Kathy Thompson Alvarez filed a petition for habeas corpus seeking the return of her twin daughters from her aunt. The trial court dismissed the petition and the mother appeals. We reverse.
The mother, a Nebraska resident, obtained a divorce there in August of 1980 and was awarded permanent legal custody of the twins. In May 1981, the mother agreed in writing for her aunt, Nell Martin Sills, to have care and custody of the children for two years. The agreement provides that at the end of the two-year period, the mother would regain custody if she were able to care for the children adequately; if not, the aunt would retain custody indefinitely. If, however, the parties could not agree whether the mother could adequately care for the children, the agreement provides that the question of custody would be determined by a court of competent jurisdiction where the children reside. The trial court held that because of the agreement the aunt had legal custody and that the mother’s habeas petition was barred by OCGA § 19-9-23 (d) of the Georgia Child Custody Intrastate Jurisdiction Act of 1978.

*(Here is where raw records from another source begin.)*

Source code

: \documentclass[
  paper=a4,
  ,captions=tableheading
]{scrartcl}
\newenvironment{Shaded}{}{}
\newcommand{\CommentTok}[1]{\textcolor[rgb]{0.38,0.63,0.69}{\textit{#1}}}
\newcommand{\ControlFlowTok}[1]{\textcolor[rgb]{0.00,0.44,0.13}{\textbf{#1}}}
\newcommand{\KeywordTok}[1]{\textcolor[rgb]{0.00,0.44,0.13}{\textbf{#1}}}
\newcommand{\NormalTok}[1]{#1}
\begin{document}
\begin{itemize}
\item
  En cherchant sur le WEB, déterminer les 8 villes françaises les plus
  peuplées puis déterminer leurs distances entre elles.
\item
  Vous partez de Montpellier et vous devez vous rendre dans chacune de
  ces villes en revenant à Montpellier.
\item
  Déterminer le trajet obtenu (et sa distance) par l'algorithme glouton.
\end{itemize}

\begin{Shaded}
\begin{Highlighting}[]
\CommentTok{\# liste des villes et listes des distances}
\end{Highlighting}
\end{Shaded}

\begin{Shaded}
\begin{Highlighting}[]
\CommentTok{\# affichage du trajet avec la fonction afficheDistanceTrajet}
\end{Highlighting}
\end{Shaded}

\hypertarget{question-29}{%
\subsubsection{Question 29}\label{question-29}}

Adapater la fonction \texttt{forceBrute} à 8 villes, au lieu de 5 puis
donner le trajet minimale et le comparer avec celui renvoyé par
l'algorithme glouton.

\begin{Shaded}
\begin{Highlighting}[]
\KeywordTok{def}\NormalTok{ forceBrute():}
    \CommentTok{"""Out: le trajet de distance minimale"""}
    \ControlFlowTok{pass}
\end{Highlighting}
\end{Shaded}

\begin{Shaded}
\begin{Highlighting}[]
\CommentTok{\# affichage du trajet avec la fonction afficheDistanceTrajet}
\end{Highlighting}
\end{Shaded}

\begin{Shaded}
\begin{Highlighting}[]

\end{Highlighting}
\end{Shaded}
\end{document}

The Georgia Child Custody Intrastate Jurisdiction Act of 1978 and its prohibition against complaints in the nature of a habeas corpus seeking a change of custody, OCGA § 19-9-23 (d), cited by the trial court as precluding the mother’s action, are inapplicable. That act governs the procedure to be followed by a party seeking a change in “legal custody,” OCGA § 19-9-23 (a) and (b) (emphasis supplied), and defines “legal custodian” as “a person who has been awarded permanent custody of a child by a court order.” OCGA § 19-9-22 (2). (Emphasis supplied.) Under the terms of the act, legal custody is not conferred by an agreement. Thus, the aunt does not have legal custody, the mother is not seeking a change in legal custody, and the act, and its prohibition, do not apply.
Moreover, the mother does not seek a “change of custody” under the act’s terms. She claims there has been no transfer of permanent custody of her children from her to the aunt. She claims that the aunt’s term of temporary custody under the agreement has expired. She claims that she is prepared to prove that she has met all conditions relating to the return of her children and that the aunt has failed to comply with the agreement, and has in fact, avoided commu*19nication with the mother and hidden the children from her. The mother’s petition states a claim for habeas corpus relief. Johnson v. Smith, 251 Ga. 1 (302 SE2d 542) (1983). Accordingly, the trial court erred by dismissing the petition.1
Judgment reversed.
All the Justices concur, except Smith, J., who dissents.This holding does not prevent the aunt from asserting the agreement as a defense. To do so she must demonstrate to the trial court’s satisfaction that a release of custody was contemplated and effected, in accordance with our holdings in Bozeman v. Williams, 248 Ga. 606, 607 (285 SE2d 9) (1981) and Shaddrix v. Womack, 231 Ga. 628, 631 (3b) (203 SE2d 225) (1974), and that, under the evidence, a return of the children to the mother is not required.